En matière symbolique, il est grand temps que tu incarnes plus qu’un marché sans gloire. Tu es aux confluences du romantique et de la raison. Le chantier est immense mais c’est l’un des plus beaux qui fut offert à tes peuples. Si le tableau est abject, rien n’est immuable. Agissons pour inverser le cours des choses et pour faire renouer les peuples avec cet admirable projet.

La transgression des lois de l’Etat-nation ne saurait justifier le désamour auquel tu es confrontée.

Les résultats des européennes et les projets multiples qui veulent te déposséder de tes larges compétences comme de tes maigres pouvoirs ne sont en rien une évolution naturelle.

La montée des populismes, des simplismes et des aphorismes n’est ni une surprise, ni une fatalité. C’est une honte.

Alors même qu’ils incarnent mieux que quiconque les dérives de la politique, les partis populistes se sont engouffrés dans le vide laissé par les partis dits traditionnels. Comment peut-on encore laisser un parti comme le FN, qui s’hérite de père en fille, de tante en nièce, critiquer le « tous pourris » ? Comment peut-on laisser un parti digne de la IIIème République, entre cumuls, absentéisme et électoralisme, incarner une alternative ? Il est de la responsabilité de nos dirigeants de les contredire en apportant un visage avenant de l’action publique. Il faut ainsi que soit réglée au plus vite l’urgence sociale et économique. Sans l’Europe, la tâche est compromise. Par ailleurs, il faut que soient épurés les partis des magouilles et scandales qui les rendent inaudibles.

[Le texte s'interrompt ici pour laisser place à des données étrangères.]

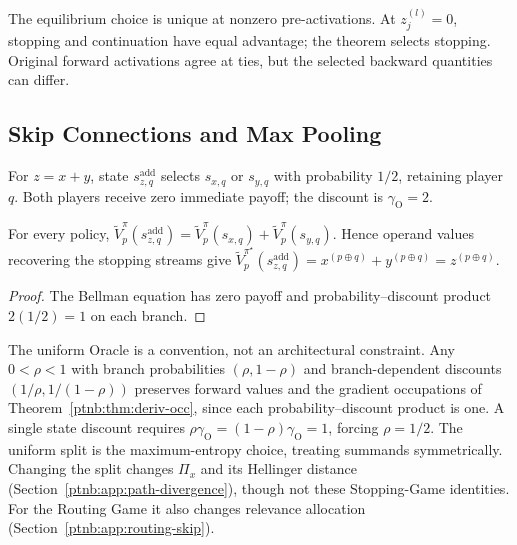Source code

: \begin{remark}\label{ptnb:rem:adf-spne-uniqueness}
The equilibrium choice is unique at nonzero pre-activations. At $z_j^{(l)}=0$, stopping and
continuation have equal advantage; the theorem selects stopping.
Original forward activations agree at ties, but the selected backward quantities can differ.
\end{remark}

\subsection{Skip Connections and Max Pooling}\label{ptnb:app:skip-connections}

\begin{definition}\label{ptnb:def:addition-subgame}
For $z=x+y$, state $s_{z,q}^{\mathrm{add}}$ selects $s_{x,q}$ or $s_{y,q}$ with probability
$1/2$, retaining player $q$. Both players receive zero immediate payoff; the discount is
$\gamma_{\mathrm O}=2$.
\end{definition}
\begin{proposition}\label{ptnb:prop:addition-equivalence}
For every policy,
$\tilde V_p^\pi(s_{z,q}^{\mathrm{add}})=\tilde V_p^\pi(s_{x,q})+\tilde V_p^\pi(s_{y,q})$.
Hence operand values recovering the stopping streams give
$\tilde V_p^{\pi^\star}(s_{z,q}^{\mathrm{add}})=x^{(p\oplus q)}+y^{(p\oplus q)}=z^{(p\oplus q)}$.
\end{proposition}
\begin{proof}
The Bellman equation has zero payoff and probability--discount product $2(1/2)=1$ on each branch.
\end{proof}

The uniform Oracle is a convention, not an architectural constraint. Any $0<\rho<1$ with branch
probabilities $(\rho,1-\rho)$ and branch-dependent discounts $(1/\rho,1/(1-\rho))$ preserves
forward values and the gradient occupations of Theorem~\ref{ptnb:thm:deriv-occ}, since each
probability--discount product is one. A single state discount requires
$\rho\gamma_{\mathrm O}=(1-\rho)\gamma_{\mathrm O}=1$, forcing $\rho=1/2$.
The uniform split is the maximum-entropy choice, treating summands symmetrically. Changing the split changes
$\Pi_x$ and its Hellinger distance (Section~\ref{ptnb:app:path-divergence}), though not these
Stopping-Game identities. For the Routing Game it also changes relevance allocation
(Section~\ref{ptnb:app:routing-skip}).

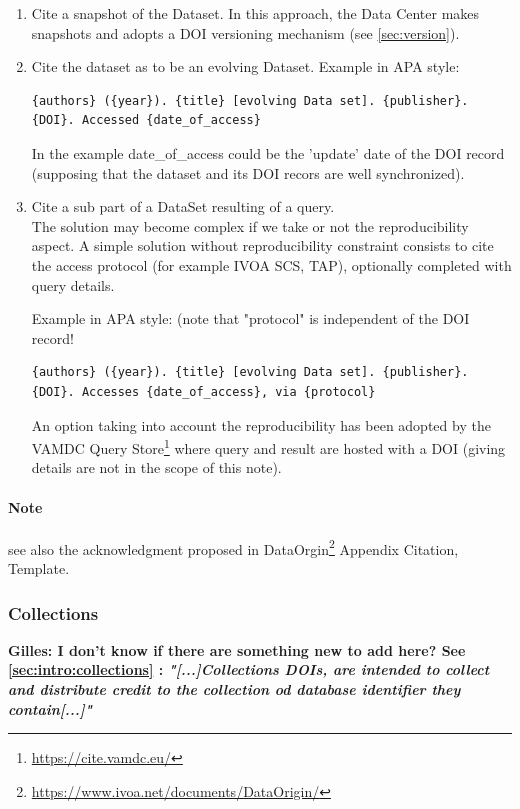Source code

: \documentclass[11pt,a4paper]{ivoa}
\begin{document}
\begin{enumerate}
  \item Cite a snapshot of the Dataset. In this approach, the Data Center makes snapshots and adopts a DOI versioning mechanism (see \ref{sec:version}).
  \item  Cite the dataset as to be an evolving Dataset.
         Example in APA style:
\begin{verbatim}
{authors} ({year}). {title} [evolving Data set]. {publisher}.
{DOI}. Accessed {date_of_access}
\end{verbatim}

		In the example {date\_of\_access} could be the 'update' date of the DOI record (supposing that the dataset and its DOI recors are well synchronized).

	\item Cite a sub part of a DataSet resulting of a query.\\ 
	The solution may become complex if we take or not the reproducibility aspect.
	A simple solution without reproducibility constraint consists to cite the access protocol (for example IVOA SCS, TAP), optionally completed with query details.

	Example in APA style: (note that "protocol" is independent of the DOI record!
\begin{verbatim}
{authors} ({year}). {title} [evolving Data set]. {publisher}. 
{DOI}. Accesses {date_of_access}, via {protocol}	
\end{verbatim}

	An option taking into account the reproducibility has been adopted by the VAMDC Query Store\footnote{\url{https://cite.vamdc.eu/}} where query and result are hosted with a DOI (giving details are not in the scope of this note).
\end{enumerate}

\paragraph{Note} see also the acknowledgment proposed in DataOrgin\footnote{\url{https://www.ivoa.net/documents/DataOrigin/}} Appendix Citation, Template.

\subsubsection{Collections}
\textbf{\color{red} Gilles: I don't know if there are something new to add here?
See \ref{sec:intro:collections} : 
\textit{"[...]Collections DOIs, are intended to collect and distribute credit to the collection od database identifier they contain[...]"}
}
\end{document}
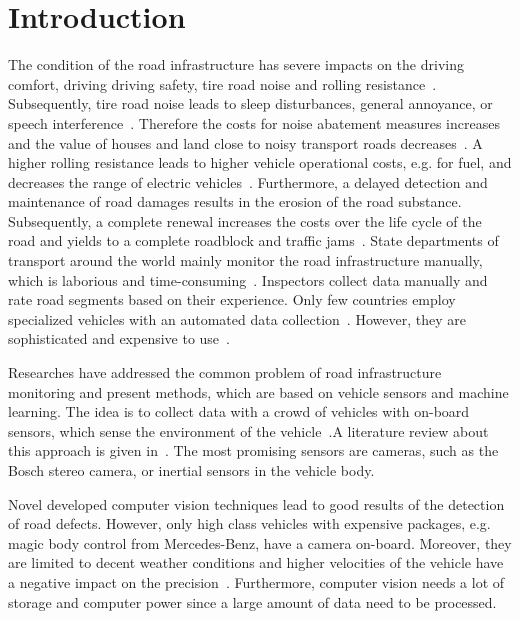 \chapter{Introduction}
\label{intro}

The condition of the road infrastructure has severe impacts on the driving comfort, driving driving safety, tire road noise and rolling resistance~\cite{ihs_influence_2005, sandberg_road_1987-1, descornet_road-surface_1990, masino_identification_2017}.
%
Subsequently, tire road noise leads to sleep disturbances, general annoyance, or speech interference~\cite{ohrstrom_effects_2006, schwela_world_2000}. 
%
Therefore the costs for noise abatement measures increases~\cite{bmvi_statistik_2015} and the value of houses and land close to noisy transport roads decreases~\cite{taylor_effect_1982, wilhelmsson_impact_2000, Theebe2004}.
%
A higher rolling resistance leads to higher vehicle operational costs, e.g. for fuel, and decreases the range of electric vehicles~\cite{barrand2008reducing}.
%
Furthermore, a delayed detection and maintenance of road damages results in the erosion of the road substance. Subsequently, a complete renewal increases the costs over the life cycle of the road and yields to a complete roadblock and traffic jams~\cite{forschungsgesellschaft_fur_strassen-_und_verkehrswesen_merkblatt_2004}. 
%
State departments of transport around the world mainly monitor the road infrastructure manually, which is laborious and time-consuming~\cite{radopoulou_improving_2016}.
%
Inspectors collect data manually and rate road segments based on their experience.
%
Only few countries employ specialized vehicles with an automated data collection~\cite{koch2011pothole}. 
%
However, they are sophisticated and expensive to use~\cite{radopoulou_improving_2016}.

Researches have addressed the common problem of road infrastructure monitoring and present methods, which are based on vehicle sensors and machine learning. 
%
The idea is to collect data with a crowd of vehicles with on-board sensors, which sense the environment of the vehicle~\cite{radopoulou_automated_2016}.A literature review about this approach is given in~\cite{radopoulou_automated_2016}.
%
The most promising sensors are cameras, such as the Bosch stereo camera, or inertial sensors in the vehicle body.

Novel developed computer vision techniques lead to good results of the detection of road defects.
%
However, only high class vehicles with expensive packages, e.g. magic body control from Mercedes-Benz, have a camera on-board.
%
Moreover, they are limited to decent weather conditions and higher velocities of the vehicle have a negative impact on the precision~\cite{radopoulou_automated_2016}.
%
Furthermore, computer vision needs a lot of storage and computer power since a large amount of data need to be processed.

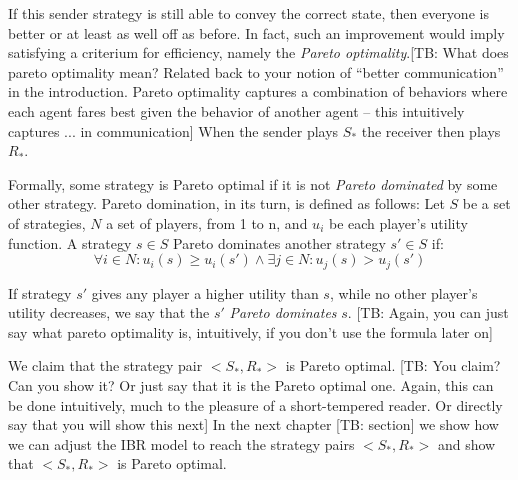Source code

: \documentclass[10pt]{article}
\newcommand{\tb}[1]{\textcolor[rgb]{.8,.33,.0}{[TB: #1]}}%
\begin{document}
If this sender strategy is still able to convey the correct state, then everyone is better or at least as well off as before. In fact, such an improvement would imply satisfying a criterium for efficiency, namely the  \textit{Pareto optimality}.\tb{What does pareto optimality mean? Related back to your notion of ``better communication'' in the introduction. Pareto optimality captures a combination of behaviors where each agent fares best given the behavior of another agent -- this intuitively captures ... in communication} When the sender plays $S_*$ the receiver then plays $R_*$.

Formally, some strategy is Pareto optimal if it is not \textit{Pareto dominated} by some other strategy. Pareto domination, in its turn, is defined as follows:
Let $S$ be a set of strategies, $N$ a set of players, from 1 to n, and $u_i$ be each player's utility function. A strategy $s \in S$ Pareto dominates another strategy $s' \in S$ if:
\begin{equation*}
\forall i \in N: u_i(s) \geq u_i(s') \land \exists j \in N: u_j(s) > u_j(s')
\end{equation*}

If strategy $s'$ gives any player a higher utility than $s$, while no other player's utility decreases, we say that the $s'$ \textit{Pareto dominates} $s$. \tb{Again, you can just say what pareto optimality is, intuitively, if you don't use the formula later on}

We claim that the strategy pair $<S_*,R_*>$ is Pareto optimal. \tb{You claim? Can you show it? Or just say that it is the Pareto optimal one. Again, this can be done intuitively, much to the pleasure of a short-tempered reader. Or directly say that you will show this next} In the next chapter  \tb{section} we show how we can adjust the IBR model to reach the strategy pairs $<S_*,R_*>$ and show that $<S_*,R_*>$ is Pareto optimal.
\end{document}
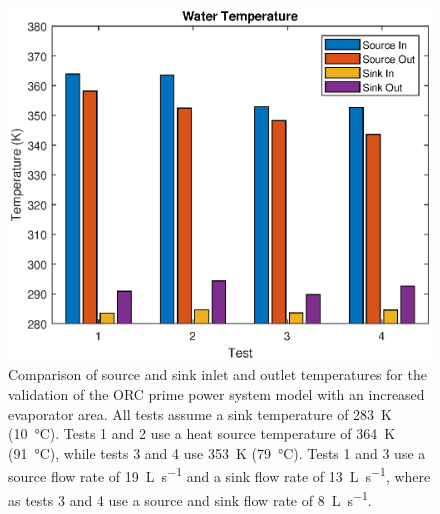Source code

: \begin{figure}[p]
	\centering
	
	\includegraphics[width=\textwidth]{figures/VerificationWaterTemp02}
	
	\caption{Comparison of source and sink inlet and outlet temperatures for the validation of the ORC prime power system model with an increased evaporator area. All tests assume a sink temperature of \SI{283}{\kelvin} (\SI{10}{\degreeCelsius}). Tests 1 and 2 use a heat source temperature of \SI{364}{\kelvin} (\SI{91}{\degreeCelsius}), while tests 3 and 4 use \SI{353}{\kelvin} (\SI{79}{\degreeCelsius}). Tests 1 and 3 use a source flow rate of \SI{19}{\liter\per\second} and a sink flow rate of \SI{13}{\liter\per\second}, where as tests 3 and 4 use a source and sink flow rate of \SI{8}{\liter\per\second}.
	}
	\label{fig:verificationWaterTemp02}
\end{figure}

Pourtant, plusieurs espoirs subsistent. Arrivé en tête pour la première fois en France, le Front National pourrait bien décevoir à son tour ceux qui le croyaient capable, au mépris de la réalité, de dynamiter Bruxelles.

L’Europe pourrait enfin se rapprocher des peuples plus vite qu’on ne le croit. Le Conseil européen devrait désigner bientôt comme Président à la Commission européenne l’un des chefs de file de parti européen. Ces derniers ayant fait campagne, il serait incompréhensible pour les électeurs que l’un d’eux ne soit pas désigné. Le risque perdure pourtant qu’après nous être faits voler l’élection par les populistes de tous poils, les gouvernements nous confisquent à leur tour l’embryon de démocratie apporté par le Traité de Lisbonne. Ce serait là une grave faute qu’il ne faudrait, en rien, rendre historique.